WORK ORDER:
Within the entries below, count the lines that hold the string "documentclass" and give only that number.

RECORDED DATA:
□ □ □

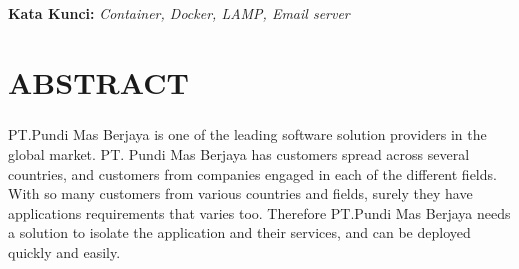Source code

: \documentclass[../../SKRIPSI_ALDZIKRI_DWIJAYANTO_PRATHAMA.tex]{subfiles}
\begin{document}
%
%

\noindent
\textbf{Kata Kunci:} \textit{Container, Docker, LAMP, Email server}

\chapter*{ABSTRACT}\vspace*{2ex}

\paragraph*{} PT.Pundi Mas Berjaya is one of the leading software solution
providers in the global market. PT. Pundi Mas Berjaya has
customers spread across several countries, and customers
from companies engaged in each of the different fields. With
so many customers from various countries and fields, surely
they have applications requirements that varies too.
Therefore PT.Pundi Mas Berjaya needs a solution to isolate the application and their services, and can be deployed quickly
and easily.
\end{document}
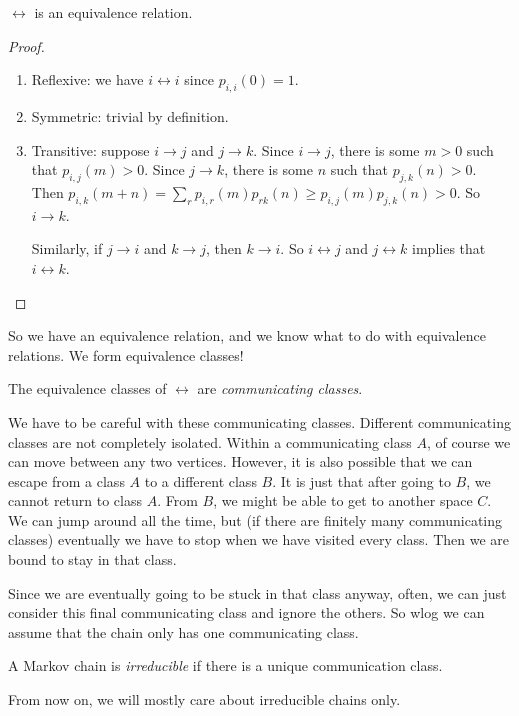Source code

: \documentclass[a4paper]{article}
\begin{document}
\begin{prop}
  $\leftrightarrow$ is an equivalence relation.
\end{prop}

\begin{proof}\leavevmode
  \begin{enumerate}
    \item Reflexive: we have $i \leftrightarrow i$ since $p_{i, i}(0) = 1$.
    \item Symmetric: trivial by definition.
    \item Transitive: suppose $i \to j$ and $j \to k$. Since $i \to j$, there is some $m > 0$ such that $p_{i, j}(m) > 0$. Since $j \to k$, there is some $n$ such that $p_{j, k}(n) > 0$. Then $p_{i, k}(m + n) = \sum_{r} p_{i, r}(m)p_{r k}(n) \geq p_{i, j}(m)p_{j, k}(n) > 0$. So $i \to k$.

      Similarly, if $j \to i$ and $k \to j$, then $k \to i$. So $i \leftrightarrow j$ and $j \leftrightarrow k$ implies that $i \leftrightarrow k$.\qedhere
  \end{enumerate}
\end{proof}
So we have an equivalence relation, and we know what to do with equivalence relations. We form equivalence classes!
\begin{defi}
  The equivalence classes of $\leftrightarrow$ are \emph{communicating classes}.
\end{defi}
We have to be careful with these communicating classes. Different communicating classes are not completely isolated. Within a communicating class $A$, of course we can move between any two vertices. However, it is also possible that we can escape from a class $A$ to a different class $B$. It is just that after going to $B$, we cannot return to class $A$. From $B$, we might be able to get to another space $C$. We can jump around all the time, but (if there are finitely many communicating classes) eventually we have to stop when we have visited every class. Then we are bound to stay in that class.

Since we are eventually going to be stuck in that class anyway, often, we can just consider this final communicating class and ignore the others. So wlog we can assume that the chain only has one communicating class.

\begin{defi}
  A Markov chain is \emph{irreducible} if there is a unique communication class.
\end{defi}
From now on, we will mostly care about irreducible chains only.
\end{document}
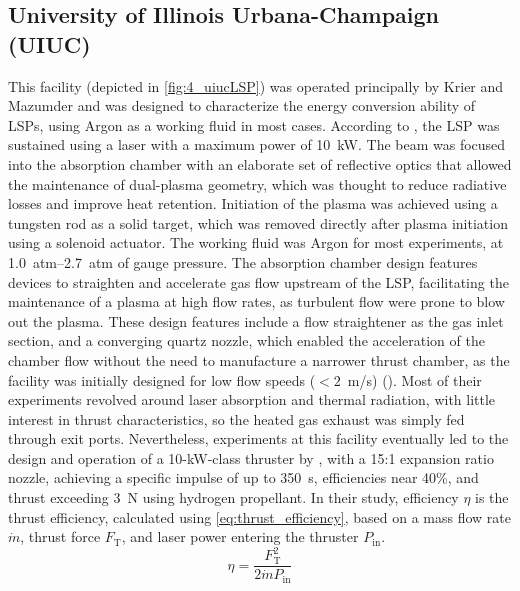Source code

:         \subsection{University of Illinois Urbana-Champaign (UIUC)}
            This facility (depicted in \autoref{fig:4_uiucLSP}) was operated principally by Krier and Mazumder and was designed to characterize the energy conversion ability of LSPs, using Argon as a working fluid in most cases. According to \textcite{schwartzLasersustainedGasPlasmas1989}, the LSP was sustained using a  laser with a maximum power of \qty{10}{kW}. The beam was focused into the absorption chamber with an elaborate set of reflective optics that allowed the maintenance of dual-plasma geometry, which was thought to reduce radiative losses and improve heat retention. Initiation of the plasma was achieved using a tungsten rod as a solid target, which was removed directly after plasma initiation using a solenoid actuator. The working fluid was Argon for most experiments, at \qtyrange{1.0}{2.7}{atm} of gauge pressure. The absorption chamber design features devices to straighten and accelerate gas flow upstream of the LSP, facilitating the maintenance of a plasma at high flow rates, as turbulent flow were prone to blow out the plasma. These design features include a flow straightener as the gas inlet section, and a converging quartz nozzle, which enabled the acceleration of the chamber flow without the need to manufacture a narrower thrust chamber, as the facility was initially designed for low flow speeds ($< 2$~m/s) (\textcite{krierEnergyConversionMeasurements1988}). Most of their experiments revolved around laser absorption and thermal radiation, with little interest in thrust characteristics, so the heated gas exhaust was simply fed through exit ports. Nevertheless, experiments at this facility eventually led to the design and operation of a 10-kW-class thruster by \textcite{blackLaserPropulsion10kW1995}, with a 15:1 expansion ratio nozzle, achieving a specific impulse of up to 350~s, efficiencies near 40\%, and thrust exceeding 3~N using hydrogen propellant. In their study, efficiency $\eta$ is the thrust efficiency, calculated using \autoref{eq:thrust_efficiency}, based on a mass flow rate $\dot{m}$, thrust force $F_\mathrm{T}$, and laser power entering the thruster $P_\mathrm{in}$.
            \begin{equation} \label{eq:thrust_efficiency}
                \eta = \frac{F_\mathrm{T}^2}{2\dot{m}P_\mathrm{in}}
            \end{equation}
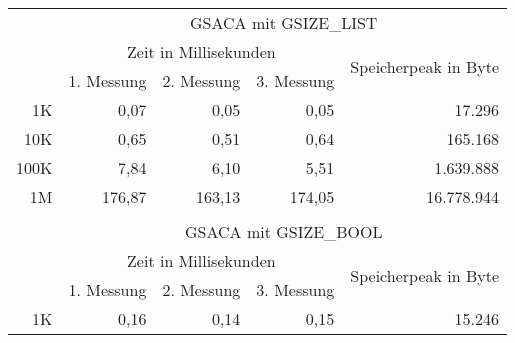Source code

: \begin{table}[H]
\begin{tabular}{rrrrr}
\multicolumn{1}{l}{} & \multicolumn{4}{c}{GSACA mit GSIZE\_LIST}                                                                                                                    \\
\multicolumn{1}{l}{} & \multicolumn{3}{c}{Zeit in Millisekunden}                                                        & \multicolumn{1}{c}{\multirow{2}{*}{Speicherpeak in Byte}} \\
\multicolumn{1}{l}{} & \multicolumn{1}{c}{1. Messung} & \multicolumn{1}{c}{2. Messung} & \multicolumn{1}{c}{3. Messung} & \multicolumn{1}{c}{}                                      \\
1K                   & 0,07                           & 0,05                           & 0,05                           & 17.296                                                    \\
10K                  & 0,65                           & 0,51                           & 0,64                           & 165.168                                                   \\
100K                 & 7,84                           & 6,10                           & 5,51                           & 1.639.888                                                 \\
1M                   & 176,87                         & 163,13                         & 174,05                         & 16.778.944                                                \\
\multicolumn{1}{l}{} & \multicolumn{1}{l}{}           & \multicolumn{1}{l}{}           & \multicolumn{1}{l}{}           & \multicolumn{1}{l}{}                                      \\
\multicolumn{1}{l}{} & \multicolumn{4}{c}{GSACA mit GSIZE\_BOOL}                                                                                                                    \\
\multicolumn{1}{l}{} & \multicolumn{3}{c}{Zeit in Millisekunden}                                                        & \multicolumn{1}{c}{\multirow{2}{*}{Speicherpeak in Byte}} \\
\multicolumn{1}{l}{} & \multicolumn{1}{c}{1. Messung} & \multicolumn{1}{c}{2. Messung} & \multicolumn{1}{c}{3. Messung} & \multicolumn{1}{c}{}                                      \\
1K                   & 0,16                           & 0,14                           & 0,15                           & 15.246                                                    \\

\end{tabular}
\end{table}
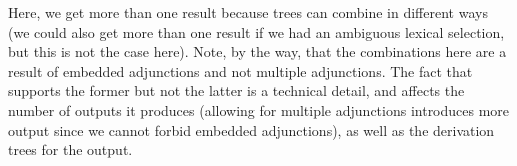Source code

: Here, we get more than one result because trees can combine in different
ways (we could also get more than one result if we had an ambiguous
lexical selection, but this is not the case here).  Note, by the way, that
the combinations here are a result of embedded adjunctions and not
multiple adjunctions.  The fact that \geni supports the former but not
the latter is a technical detail, and affects the number of outputs it
produces (allowing for multiple adjunctions introduces more output since
we cannot forbid embedded adjunctions), as well as the derivation trees
for the output.

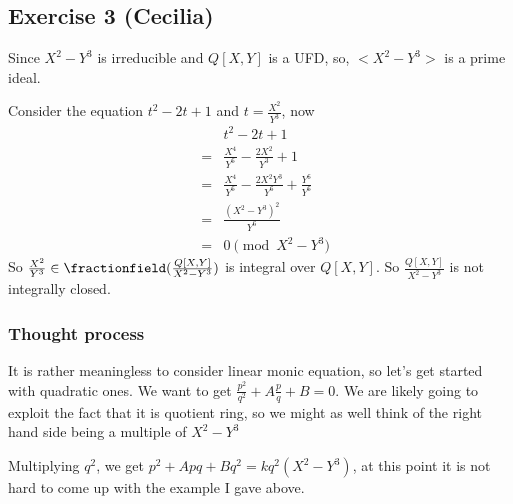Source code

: \subsection*{Exercise 3 (Cecilia)}
Since $ X^2 - Y^3 $ is irreducible and $ Q[X, Y] $ is a UFD, so, $ <X^2 - Y^3> $ is a prime ideal.

Consider the equation $ t^2 - 2t + 1 $ and $ t = \frac{X^2}{Y^3} $, now 
\begin{eqnarray*}
  & & t^2 - 2t + 1 \\
  &=& \frac{X^4}{Y^6} - \frac{2X^2}{Y^3} + 1 \\
  &=& \frac{X^4}{Y^6} - \frac{2X^2Y^3}{Y^6} + \frac{Y^6}{Y^6} \\
  &=& \frac{(X^2 - Y^3)^2}{Y^6}  \\
  &=& 0 \pmod{X^2 - Y^3} 
\end{eqnarray*}
So $ \frac{X^2}{Y^3} \in \fractionfield(\frac{Q[X,Y]}{X^2 - Y^3}) $ is integral over $ Q[X,Y] $. So $ \frac{Q[X,Y]}{X^2 - Y^3} $ is not integrally closed.
\subsubsection{Thought process}
It is rather meaningless to consider linear monic equation, so let's get started with quadratic ones. We want to get
$ \frac{p^2}{q^2} + A\frac{p}{q} + B = 0 $. We are likely going to exploit the fact that it is quotient ring, so we might as well think of the right hand side being a multiple of $ X^2 - Y^3 $

Multiplying $ q^2 $, we get $ p^2 + Apq + Bq^2 = kq^2(X^2 - Y^3) $, at this point it is not hard to come up with the example I gave above.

□ □ □

TASK OUTPUT:
2